My question is, where does that energy come from exactly? More specifically, what potential energy source is getting depleted to do that work? Is the earth minutely slowing down in its spin - or are the orbits of earth and the moon subtly altered over time by the counteractive movement and friction of liquids and gasses?
In the case of the Earth's oceans and of the volcanoes of Io and Enceladus, the source of the energy is the planet's rotational kinetic energy rather than orbital energy. I wrote extensively about Io in this answer to the question When a planet is heated through gravitational pull, where is the energy taken from at this site. Unless there are objections, I'll let that answer stand with regard to explaining the source of the sulfur volcanoes on Io and the cryovolcanoes on Enceladus.

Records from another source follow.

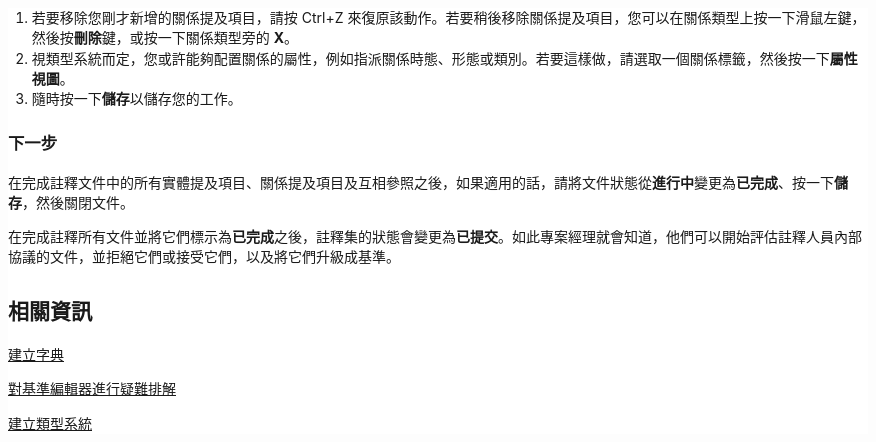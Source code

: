 1. 若要移除您剛才新增的關係提及項目，請按 Ctrl+Z 來復原該動作。若要稍後移除關係提及項目，您可以在關係類型上按一下滑鼠左鍵，然後按**刪除**鍵，或按一下關係類型旁的 **X**。
1. 視類型系統而定，您或許能夠配置關係的屬性，例如指派關係時態、形態或類別。若要這樣做，請選取一個關係標籤，然後按一下**屬性視圖**。
1. 隨時按一下**儲存**以儲存您的工作。

### 下一步

在完成註釋文件中的所有實體提及項目、關係提及項目及互相參照之後，如果適用的話，請將文件狀態從**進行中**變更為**已完成**、按一下**儲存**，然後關閉文件。

在完成註釋所有文件並將它們標示為**已完成**之後，註釋集的狀態會變更為**已提交**。如此專案經理就會知道，他們可以開始評估註釋人員內部協議的文件，並拒絕它們或接受它們，以及將它們升級成基準。

## 相關資訊

[建立字典](/docs/services/watson-knowledge-studio/dictionaries.html)

[對基準編輯器進行疑難排解](/docs/services/watson-knowledge-studio/user-guide-help.html)

[建立類型系統](/docs/services/watson-knowledge-studio/typesystem.html)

In the case of the Earth's oceans, the Earth's rotation rate (one revolution per day) is much faster than the Moon's orbital rate (once revolution per month). Friction, viscosity, the Coriolis effect, and the sizes and shapes of the ocean basins means that the tides raised by the Moon are simultaneously slowly slowing down the Earth's rotation rate and are slowly making the Moon recede from the Earth.
The slowing of the Earth's rotation rate and the Moon's orbital rate are written in rock (hardened clay, actually) in eclipses of the Moon and the Sun recorded by ancient Babylonian astronomers. For example, the path of totality of the total solar eclipse observed in Babylon on 15 April 136 BC would have passed over Algiers rather than Babylon if the Earth's rotation rate and the Moon's orbital rate were constant (stephenson).
The slowing of the Earth's rotation rate and of the Moon's orbital rate are even more clearly written in rock (quite literally) in the form of some fossils and tidal rythmites, sedimentary rock formations that have extremely ancient records of daily/monthly/yearly variations in the tides. The day was a couple of hours shorter than it is now 450 million years ago, shorter yet 900 million years ago (williams).
R. Stephenson, "Historical eclipses and Earth's rotation", Astronomy & Geophysics 44:2 (2008): 22-27.
G. Williams, "Geological constraints on the Precambrian history of Earth's rotation and the Moon's orbit," Reviews of Geophysics 38.1 (2000): 37-59.